▶ _TASK_
For this exercise, please reproduce the records below word for word, from the first line through the line with "## Record Keeping".

--- START ---

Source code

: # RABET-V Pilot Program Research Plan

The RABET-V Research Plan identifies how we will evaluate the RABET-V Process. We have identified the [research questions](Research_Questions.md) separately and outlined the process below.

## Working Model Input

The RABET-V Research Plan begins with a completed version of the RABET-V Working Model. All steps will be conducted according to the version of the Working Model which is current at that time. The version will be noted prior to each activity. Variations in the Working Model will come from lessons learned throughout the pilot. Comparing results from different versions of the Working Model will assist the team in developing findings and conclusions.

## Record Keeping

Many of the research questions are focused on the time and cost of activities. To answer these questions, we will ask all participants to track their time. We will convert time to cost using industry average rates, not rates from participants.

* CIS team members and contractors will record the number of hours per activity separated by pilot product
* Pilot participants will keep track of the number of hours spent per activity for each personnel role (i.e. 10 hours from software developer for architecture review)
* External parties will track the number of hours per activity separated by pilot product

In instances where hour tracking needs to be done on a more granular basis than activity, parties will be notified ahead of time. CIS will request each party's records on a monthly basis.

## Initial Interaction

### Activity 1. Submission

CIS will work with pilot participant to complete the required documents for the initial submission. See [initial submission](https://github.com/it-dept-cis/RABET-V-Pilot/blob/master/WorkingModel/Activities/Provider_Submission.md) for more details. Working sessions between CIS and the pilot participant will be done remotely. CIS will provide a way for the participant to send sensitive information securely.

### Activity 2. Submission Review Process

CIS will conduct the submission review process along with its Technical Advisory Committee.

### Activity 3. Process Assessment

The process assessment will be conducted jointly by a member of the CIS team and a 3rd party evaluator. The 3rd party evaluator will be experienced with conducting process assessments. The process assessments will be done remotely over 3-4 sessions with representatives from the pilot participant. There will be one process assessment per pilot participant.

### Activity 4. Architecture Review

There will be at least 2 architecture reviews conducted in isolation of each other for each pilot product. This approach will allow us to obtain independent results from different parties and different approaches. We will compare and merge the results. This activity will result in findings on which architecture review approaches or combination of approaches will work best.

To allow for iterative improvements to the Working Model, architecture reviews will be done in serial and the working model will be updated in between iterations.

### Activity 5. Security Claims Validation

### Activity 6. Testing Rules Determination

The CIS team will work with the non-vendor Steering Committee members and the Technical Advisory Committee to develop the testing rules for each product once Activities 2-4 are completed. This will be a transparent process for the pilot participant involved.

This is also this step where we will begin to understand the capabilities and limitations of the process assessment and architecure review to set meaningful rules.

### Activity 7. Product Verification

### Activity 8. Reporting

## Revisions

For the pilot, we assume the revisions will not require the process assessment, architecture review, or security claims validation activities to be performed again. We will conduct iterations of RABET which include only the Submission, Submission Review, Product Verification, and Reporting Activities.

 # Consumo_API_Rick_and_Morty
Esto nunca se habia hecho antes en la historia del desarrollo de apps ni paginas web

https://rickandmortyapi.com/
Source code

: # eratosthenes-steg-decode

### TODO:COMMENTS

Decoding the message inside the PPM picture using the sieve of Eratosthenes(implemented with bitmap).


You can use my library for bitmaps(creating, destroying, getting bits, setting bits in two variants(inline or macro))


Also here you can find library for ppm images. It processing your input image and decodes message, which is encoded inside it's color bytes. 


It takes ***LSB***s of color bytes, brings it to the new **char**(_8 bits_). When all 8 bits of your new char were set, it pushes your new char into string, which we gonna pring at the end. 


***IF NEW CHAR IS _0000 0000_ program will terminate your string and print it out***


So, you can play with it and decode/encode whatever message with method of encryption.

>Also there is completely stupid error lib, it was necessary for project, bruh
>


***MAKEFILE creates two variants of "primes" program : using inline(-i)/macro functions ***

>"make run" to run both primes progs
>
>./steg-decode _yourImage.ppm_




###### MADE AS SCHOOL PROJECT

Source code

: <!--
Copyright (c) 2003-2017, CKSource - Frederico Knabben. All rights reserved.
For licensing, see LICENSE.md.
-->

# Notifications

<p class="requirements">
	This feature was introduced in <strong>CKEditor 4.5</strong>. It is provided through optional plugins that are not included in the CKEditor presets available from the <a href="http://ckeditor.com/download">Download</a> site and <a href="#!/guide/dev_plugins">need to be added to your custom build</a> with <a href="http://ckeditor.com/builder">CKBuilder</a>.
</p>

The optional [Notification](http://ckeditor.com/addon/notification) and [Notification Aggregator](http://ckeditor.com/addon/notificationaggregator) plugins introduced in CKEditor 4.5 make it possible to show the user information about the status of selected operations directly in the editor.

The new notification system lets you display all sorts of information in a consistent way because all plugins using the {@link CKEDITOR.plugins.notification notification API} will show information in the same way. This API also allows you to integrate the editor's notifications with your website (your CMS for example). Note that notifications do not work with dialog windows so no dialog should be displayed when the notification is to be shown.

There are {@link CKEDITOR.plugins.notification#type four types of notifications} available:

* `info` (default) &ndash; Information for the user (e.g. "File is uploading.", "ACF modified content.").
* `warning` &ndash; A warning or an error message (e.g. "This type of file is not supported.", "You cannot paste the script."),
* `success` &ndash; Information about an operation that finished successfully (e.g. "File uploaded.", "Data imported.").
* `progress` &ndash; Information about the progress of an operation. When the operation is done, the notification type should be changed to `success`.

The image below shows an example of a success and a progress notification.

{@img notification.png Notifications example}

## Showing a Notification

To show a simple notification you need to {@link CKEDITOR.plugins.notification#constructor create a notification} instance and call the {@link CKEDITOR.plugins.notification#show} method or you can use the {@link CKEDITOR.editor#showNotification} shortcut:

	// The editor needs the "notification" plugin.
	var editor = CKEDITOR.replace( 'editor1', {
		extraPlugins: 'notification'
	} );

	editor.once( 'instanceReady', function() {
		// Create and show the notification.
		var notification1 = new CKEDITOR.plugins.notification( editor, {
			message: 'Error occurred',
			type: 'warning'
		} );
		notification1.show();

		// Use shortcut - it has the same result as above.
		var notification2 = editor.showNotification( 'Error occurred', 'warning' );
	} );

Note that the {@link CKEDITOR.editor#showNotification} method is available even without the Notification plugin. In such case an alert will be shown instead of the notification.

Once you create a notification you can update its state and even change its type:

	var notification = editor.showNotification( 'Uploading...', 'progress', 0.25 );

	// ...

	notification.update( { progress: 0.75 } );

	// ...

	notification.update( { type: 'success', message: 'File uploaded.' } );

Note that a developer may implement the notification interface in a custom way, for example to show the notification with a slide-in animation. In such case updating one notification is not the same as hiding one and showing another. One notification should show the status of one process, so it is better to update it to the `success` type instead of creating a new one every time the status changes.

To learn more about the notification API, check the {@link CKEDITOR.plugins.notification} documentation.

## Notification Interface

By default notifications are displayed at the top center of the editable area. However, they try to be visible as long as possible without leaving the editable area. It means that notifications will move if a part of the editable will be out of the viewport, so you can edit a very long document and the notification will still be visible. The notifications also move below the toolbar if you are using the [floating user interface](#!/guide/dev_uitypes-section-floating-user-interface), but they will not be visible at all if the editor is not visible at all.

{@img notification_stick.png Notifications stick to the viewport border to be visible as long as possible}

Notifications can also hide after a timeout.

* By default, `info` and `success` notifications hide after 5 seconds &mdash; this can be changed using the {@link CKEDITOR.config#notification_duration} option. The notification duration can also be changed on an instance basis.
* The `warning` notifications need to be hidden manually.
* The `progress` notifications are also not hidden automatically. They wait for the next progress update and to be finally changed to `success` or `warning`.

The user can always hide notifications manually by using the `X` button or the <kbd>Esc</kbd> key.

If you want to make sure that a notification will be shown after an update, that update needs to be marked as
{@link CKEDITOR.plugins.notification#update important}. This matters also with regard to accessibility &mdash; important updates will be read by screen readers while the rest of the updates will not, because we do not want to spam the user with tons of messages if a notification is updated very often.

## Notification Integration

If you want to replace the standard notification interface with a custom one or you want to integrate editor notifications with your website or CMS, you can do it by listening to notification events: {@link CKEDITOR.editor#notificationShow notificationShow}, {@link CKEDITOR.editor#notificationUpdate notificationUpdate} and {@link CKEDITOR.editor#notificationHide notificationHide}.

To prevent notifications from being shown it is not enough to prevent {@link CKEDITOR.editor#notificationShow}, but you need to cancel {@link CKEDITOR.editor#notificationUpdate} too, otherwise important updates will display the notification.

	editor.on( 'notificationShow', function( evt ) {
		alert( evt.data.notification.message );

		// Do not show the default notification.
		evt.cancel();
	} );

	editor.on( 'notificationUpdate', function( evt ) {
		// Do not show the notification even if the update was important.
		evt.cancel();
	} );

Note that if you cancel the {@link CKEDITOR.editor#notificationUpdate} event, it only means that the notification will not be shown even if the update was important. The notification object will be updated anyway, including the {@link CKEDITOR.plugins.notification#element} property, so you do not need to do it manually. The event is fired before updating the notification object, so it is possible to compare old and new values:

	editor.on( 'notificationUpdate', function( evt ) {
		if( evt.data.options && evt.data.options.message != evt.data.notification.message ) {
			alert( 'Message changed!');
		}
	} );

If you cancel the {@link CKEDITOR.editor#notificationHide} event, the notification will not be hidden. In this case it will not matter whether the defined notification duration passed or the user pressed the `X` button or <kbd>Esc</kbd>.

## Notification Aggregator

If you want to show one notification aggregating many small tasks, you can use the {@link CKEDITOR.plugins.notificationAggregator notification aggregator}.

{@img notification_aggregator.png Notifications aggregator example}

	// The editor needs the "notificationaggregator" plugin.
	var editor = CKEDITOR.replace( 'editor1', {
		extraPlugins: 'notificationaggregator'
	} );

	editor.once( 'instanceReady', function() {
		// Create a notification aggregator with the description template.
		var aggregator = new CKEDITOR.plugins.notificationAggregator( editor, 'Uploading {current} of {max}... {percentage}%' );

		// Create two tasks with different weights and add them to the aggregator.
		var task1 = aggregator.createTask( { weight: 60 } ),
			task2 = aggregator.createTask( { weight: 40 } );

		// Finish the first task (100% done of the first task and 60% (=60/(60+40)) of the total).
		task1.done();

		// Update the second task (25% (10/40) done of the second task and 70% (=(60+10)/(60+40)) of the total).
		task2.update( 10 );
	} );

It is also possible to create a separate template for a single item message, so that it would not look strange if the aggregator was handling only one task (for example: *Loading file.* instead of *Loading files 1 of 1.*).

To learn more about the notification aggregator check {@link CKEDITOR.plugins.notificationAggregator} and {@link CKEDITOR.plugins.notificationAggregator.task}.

--- END ---

▶ _ANSWER TO THE PROBLEM_
Source code

: # RABET-V Pilot Program Research Plan

The RABET-V Research Plan identifies how we will evaluate the RABET-V Process. We have identified the [research questions](Research_Questions.md) separately and outlined the process below.

## Working Model Input

The RABET-V Research Plan begins with a completed version of the RABET-V Working Model. All steps will be conducted according to the version of the Working Model which is current at that time. The version will be noted prior to each activity. Variations in the Working Model will come from lessons learned throughout the pilot. Comparing results from different versions of the Working Model will assist the team in developing findings and conclusions.

## Record Keeping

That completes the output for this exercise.